If a line in the records below holds the word "status", copy it.

- **Task data**
________

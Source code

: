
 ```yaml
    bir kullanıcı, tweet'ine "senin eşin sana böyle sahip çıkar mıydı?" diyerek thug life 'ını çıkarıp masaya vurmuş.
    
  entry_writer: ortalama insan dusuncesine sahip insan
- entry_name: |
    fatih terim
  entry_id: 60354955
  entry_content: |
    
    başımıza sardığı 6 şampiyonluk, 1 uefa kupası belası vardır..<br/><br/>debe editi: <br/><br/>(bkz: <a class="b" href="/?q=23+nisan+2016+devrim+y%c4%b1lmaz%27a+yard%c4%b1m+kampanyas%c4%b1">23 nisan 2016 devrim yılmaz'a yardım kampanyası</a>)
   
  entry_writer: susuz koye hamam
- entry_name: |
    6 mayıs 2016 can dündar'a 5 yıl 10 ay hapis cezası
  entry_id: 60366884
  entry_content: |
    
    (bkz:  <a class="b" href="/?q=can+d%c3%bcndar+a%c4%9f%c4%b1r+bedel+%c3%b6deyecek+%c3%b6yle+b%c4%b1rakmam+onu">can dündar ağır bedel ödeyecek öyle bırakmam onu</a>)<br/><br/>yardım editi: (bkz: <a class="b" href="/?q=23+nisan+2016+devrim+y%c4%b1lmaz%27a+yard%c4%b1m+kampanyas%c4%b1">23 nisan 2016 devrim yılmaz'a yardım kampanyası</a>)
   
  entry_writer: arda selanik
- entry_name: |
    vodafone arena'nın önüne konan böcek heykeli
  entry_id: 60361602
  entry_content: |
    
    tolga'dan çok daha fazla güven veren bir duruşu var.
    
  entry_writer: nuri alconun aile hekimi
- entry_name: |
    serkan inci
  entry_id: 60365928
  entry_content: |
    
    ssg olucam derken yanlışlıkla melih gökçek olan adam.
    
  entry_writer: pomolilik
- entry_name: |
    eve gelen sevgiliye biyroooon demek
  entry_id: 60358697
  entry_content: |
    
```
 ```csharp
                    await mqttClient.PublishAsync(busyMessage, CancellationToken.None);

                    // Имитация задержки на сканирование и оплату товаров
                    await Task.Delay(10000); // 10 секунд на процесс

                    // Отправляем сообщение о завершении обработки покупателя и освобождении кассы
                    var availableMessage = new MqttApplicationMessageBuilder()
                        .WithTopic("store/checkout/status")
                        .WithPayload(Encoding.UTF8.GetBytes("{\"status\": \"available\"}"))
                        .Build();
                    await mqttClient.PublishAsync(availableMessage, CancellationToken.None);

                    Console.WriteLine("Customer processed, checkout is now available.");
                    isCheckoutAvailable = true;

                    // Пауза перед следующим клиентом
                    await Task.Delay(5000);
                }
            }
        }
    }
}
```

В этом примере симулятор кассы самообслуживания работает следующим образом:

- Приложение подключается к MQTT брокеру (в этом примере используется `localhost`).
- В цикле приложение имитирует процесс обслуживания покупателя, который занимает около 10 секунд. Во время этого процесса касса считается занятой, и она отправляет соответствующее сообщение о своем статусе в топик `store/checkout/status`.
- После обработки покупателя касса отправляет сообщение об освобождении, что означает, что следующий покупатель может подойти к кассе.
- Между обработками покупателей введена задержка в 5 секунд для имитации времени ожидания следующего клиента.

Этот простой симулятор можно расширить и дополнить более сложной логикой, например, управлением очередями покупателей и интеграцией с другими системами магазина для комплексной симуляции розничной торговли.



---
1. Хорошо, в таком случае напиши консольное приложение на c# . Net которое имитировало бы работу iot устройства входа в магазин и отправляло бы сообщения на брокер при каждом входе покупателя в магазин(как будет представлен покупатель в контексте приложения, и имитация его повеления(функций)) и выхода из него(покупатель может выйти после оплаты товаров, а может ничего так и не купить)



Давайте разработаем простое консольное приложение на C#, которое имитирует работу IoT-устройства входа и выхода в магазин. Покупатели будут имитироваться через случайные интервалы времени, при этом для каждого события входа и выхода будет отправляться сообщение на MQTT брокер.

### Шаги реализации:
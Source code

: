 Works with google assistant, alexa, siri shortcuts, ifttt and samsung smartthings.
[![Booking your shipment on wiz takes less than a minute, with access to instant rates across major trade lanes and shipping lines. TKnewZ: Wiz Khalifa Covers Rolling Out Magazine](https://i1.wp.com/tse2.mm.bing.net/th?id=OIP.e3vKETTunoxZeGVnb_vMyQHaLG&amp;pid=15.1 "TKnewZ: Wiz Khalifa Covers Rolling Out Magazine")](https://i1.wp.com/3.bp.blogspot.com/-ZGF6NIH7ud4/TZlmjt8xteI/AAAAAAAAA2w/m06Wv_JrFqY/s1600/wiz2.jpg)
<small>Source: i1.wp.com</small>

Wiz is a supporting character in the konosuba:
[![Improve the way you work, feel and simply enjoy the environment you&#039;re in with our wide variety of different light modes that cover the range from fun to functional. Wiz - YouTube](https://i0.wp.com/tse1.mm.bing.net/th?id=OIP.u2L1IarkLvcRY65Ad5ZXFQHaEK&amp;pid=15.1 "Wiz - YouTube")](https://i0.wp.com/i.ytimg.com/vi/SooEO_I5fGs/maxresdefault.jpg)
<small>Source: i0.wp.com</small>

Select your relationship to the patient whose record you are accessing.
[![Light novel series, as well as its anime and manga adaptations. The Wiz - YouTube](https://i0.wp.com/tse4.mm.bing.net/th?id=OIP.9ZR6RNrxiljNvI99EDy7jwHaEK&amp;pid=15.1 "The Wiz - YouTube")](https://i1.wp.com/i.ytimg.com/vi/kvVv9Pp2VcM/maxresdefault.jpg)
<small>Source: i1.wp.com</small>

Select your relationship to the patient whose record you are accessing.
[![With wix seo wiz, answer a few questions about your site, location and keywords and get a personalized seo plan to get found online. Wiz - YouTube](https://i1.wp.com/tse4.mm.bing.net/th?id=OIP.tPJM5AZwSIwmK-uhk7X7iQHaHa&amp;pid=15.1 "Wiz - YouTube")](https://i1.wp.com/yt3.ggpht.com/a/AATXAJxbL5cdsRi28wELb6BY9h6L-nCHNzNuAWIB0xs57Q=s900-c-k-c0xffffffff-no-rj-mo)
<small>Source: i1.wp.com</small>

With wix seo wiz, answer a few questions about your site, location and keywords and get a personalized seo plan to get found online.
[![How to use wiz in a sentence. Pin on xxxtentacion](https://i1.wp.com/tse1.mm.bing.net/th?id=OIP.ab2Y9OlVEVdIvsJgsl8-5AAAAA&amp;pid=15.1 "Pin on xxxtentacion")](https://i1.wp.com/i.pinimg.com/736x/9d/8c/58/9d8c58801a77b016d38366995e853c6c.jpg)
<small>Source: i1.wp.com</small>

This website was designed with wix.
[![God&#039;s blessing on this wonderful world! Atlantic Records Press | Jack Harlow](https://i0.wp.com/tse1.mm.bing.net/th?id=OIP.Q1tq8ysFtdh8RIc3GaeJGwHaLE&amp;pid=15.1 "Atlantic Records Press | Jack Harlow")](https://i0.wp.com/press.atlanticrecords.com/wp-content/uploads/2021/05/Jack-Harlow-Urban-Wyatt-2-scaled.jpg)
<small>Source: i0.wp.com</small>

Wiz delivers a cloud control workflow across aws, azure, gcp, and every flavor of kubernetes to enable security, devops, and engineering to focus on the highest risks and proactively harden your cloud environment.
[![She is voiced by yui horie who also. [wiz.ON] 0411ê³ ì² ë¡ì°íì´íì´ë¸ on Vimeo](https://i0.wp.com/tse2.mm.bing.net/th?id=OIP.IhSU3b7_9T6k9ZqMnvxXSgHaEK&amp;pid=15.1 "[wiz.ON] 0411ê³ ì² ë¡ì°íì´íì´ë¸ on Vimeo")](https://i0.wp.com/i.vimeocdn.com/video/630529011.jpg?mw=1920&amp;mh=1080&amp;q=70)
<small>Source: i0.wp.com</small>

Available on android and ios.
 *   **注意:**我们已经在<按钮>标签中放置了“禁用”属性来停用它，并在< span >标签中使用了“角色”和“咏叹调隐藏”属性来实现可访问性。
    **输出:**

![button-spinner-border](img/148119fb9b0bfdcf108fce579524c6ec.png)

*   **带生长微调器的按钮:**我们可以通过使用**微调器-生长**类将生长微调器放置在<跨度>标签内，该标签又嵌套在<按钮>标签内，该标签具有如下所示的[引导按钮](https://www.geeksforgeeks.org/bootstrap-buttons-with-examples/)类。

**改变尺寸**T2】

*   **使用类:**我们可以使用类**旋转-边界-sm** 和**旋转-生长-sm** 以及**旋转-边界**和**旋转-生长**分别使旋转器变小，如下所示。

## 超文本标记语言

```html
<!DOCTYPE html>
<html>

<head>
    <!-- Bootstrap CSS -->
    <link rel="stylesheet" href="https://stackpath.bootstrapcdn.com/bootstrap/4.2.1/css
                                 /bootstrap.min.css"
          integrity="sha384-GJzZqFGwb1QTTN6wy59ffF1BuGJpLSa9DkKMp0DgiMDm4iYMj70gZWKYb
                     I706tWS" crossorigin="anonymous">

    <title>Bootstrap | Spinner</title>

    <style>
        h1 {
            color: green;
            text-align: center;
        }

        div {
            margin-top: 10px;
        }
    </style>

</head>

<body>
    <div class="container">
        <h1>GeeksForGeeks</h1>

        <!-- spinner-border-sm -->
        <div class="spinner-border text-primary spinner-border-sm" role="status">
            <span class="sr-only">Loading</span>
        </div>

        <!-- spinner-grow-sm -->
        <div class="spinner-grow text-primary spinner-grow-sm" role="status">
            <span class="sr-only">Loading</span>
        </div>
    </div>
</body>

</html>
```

________

- **Worked solution**
                        .WithTopic("store/checkout/status")
                        .WithPayload(Encoding.UTF8.GetBytes("{\"status\": \"available\"}"))
- В цикле приложение имитирует процесс обслуживания покупателя, который занимает около 10 секунд. Во время этого процесса касса считается занятой, и она отправляет соответствующее сообщение о своем статусе в топик `store/checkout/status`.
        <div class="spinner-border text-primary spinner-border-sm" role="status">
        <div class="spinner-grow text-primary spinner-grow-sm" role="status">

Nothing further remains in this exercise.